Two lines in the data below mark the range: the one with "- [x] No mock" and the one with "- Added Amazon connection". Return both, along with every line between them, exactly.

(Document images with source code)
-*-

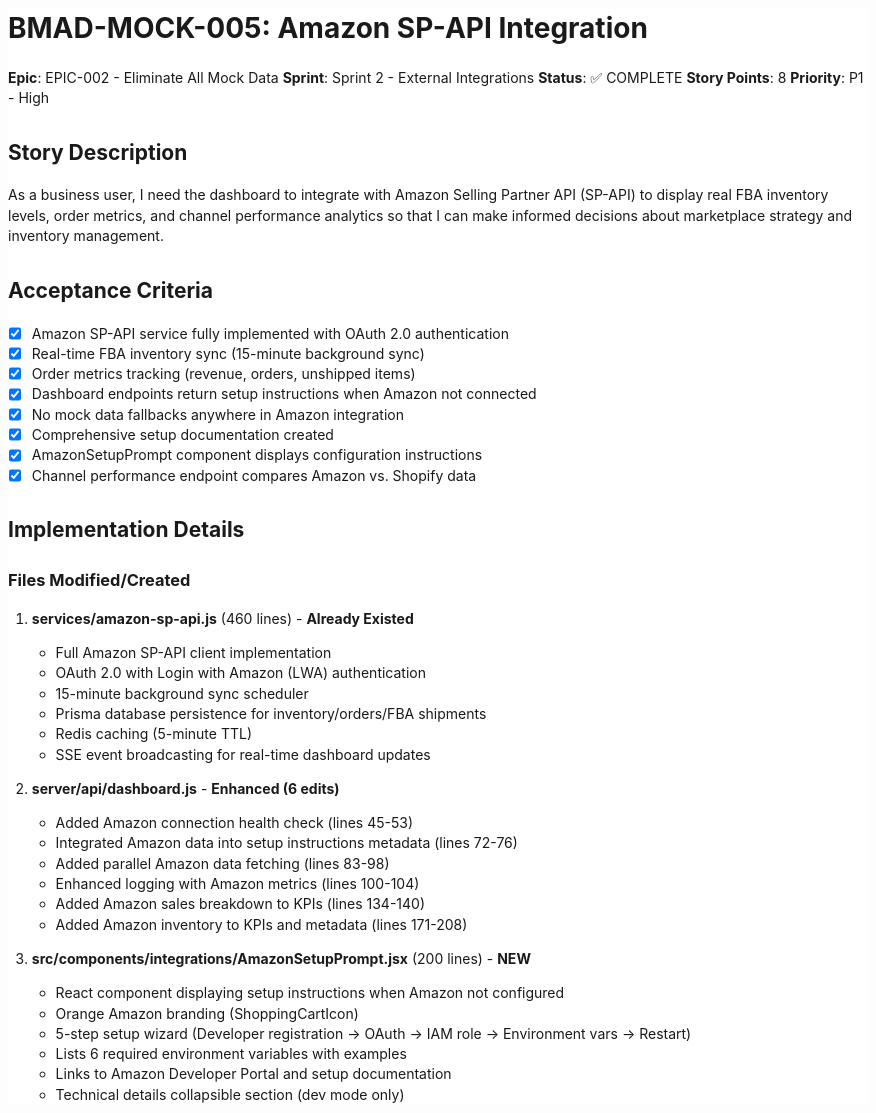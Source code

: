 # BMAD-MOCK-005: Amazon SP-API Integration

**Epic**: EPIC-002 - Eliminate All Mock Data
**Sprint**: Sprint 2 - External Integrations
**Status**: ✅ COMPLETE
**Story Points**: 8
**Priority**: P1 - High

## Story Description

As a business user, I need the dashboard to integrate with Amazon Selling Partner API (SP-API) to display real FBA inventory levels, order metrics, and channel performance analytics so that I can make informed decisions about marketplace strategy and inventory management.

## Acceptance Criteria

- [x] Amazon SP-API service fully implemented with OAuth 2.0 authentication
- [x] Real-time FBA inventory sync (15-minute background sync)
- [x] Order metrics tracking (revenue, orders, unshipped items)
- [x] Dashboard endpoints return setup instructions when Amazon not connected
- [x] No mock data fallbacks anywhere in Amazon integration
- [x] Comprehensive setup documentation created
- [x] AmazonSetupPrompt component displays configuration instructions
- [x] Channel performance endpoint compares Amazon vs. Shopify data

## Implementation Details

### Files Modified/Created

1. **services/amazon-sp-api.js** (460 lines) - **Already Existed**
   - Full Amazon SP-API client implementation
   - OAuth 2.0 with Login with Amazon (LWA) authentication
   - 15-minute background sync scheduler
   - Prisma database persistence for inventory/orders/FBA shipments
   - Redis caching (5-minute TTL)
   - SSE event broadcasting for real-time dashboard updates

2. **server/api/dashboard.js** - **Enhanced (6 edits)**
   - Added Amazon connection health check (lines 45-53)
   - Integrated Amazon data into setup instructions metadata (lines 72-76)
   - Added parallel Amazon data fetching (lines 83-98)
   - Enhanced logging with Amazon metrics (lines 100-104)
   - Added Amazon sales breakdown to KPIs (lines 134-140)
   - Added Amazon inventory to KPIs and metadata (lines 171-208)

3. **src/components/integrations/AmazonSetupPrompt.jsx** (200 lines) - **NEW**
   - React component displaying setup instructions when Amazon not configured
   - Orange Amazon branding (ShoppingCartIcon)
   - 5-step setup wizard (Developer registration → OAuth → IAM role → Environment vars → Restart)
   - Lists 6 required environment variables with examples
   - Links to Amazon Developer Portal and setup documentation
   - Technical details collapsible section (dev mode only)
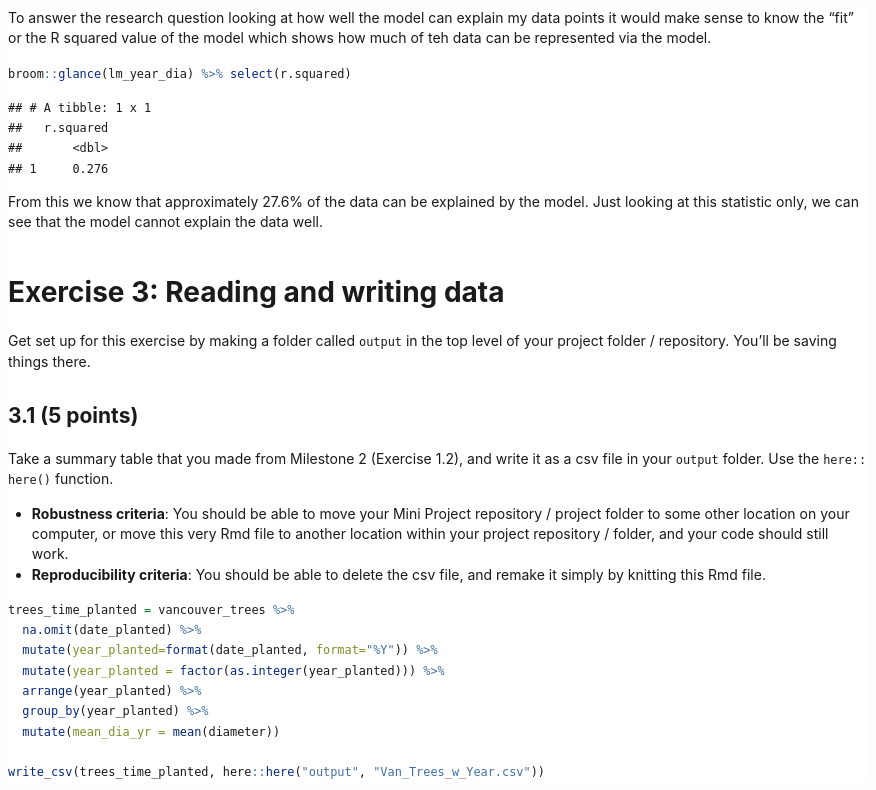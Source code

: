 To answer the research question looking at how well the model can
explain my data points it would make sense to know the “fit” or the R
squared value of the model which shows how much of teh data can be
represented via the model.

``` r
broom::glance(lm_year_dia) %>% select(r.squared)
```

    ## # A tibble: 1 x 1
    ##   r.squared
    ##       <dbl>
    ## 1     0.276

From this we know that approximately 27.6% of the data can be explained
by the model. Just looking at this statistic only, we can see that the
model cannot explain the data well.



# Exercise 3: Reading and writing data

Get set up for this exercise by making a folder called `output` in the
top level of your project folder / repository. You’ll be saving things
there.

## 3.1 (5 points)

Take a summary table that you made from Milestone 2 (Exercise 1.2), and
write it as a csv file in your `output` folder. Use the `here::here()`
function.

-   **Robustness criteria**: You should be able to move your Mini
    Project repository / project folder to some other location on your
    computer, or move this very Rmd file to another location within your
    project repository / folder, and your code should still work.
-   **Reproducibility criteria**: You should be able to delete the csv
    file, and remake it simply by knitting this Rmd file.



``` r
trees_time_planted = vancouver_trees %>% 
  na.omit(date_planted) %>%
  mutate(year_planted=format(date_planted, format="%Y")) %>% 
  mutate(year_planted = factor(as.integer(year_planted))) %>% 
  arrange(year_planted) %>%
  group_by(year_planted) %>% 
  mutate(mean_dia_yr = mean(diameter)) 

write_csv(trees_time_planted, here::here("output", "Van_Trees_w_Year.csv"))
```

-*-

Solution to this task ->
- [x] No mock data fallbacks anywhere in Amazon integration
- [x] Comprehensive setup documentation created
- [x] AmazonSetupPrompt component displays configuration instructions
- [x] Channel performance endpoint compares Amazon vs. Shopify data

## Implementation Details

### Files Modified/Created

1. **services/amazon-sp-api.js** (460 lines) - **Already Existed**
   - Full Amazon SP-API client implementation
   - OAuth 2.0 with Login with Amazon (LWA) authentication
   - 15-minute background sync scheduler
   - Prisma database persistence for inventory/orders/FBA shipments
   - Redis caching (5-minute TTL)
   - SSE event broadcasting for real-time dashboard updates

2. **server/api/dashboard.js** - **Enhanced (6 edits)**
   - Added Amazon connection health check (lines 45-53)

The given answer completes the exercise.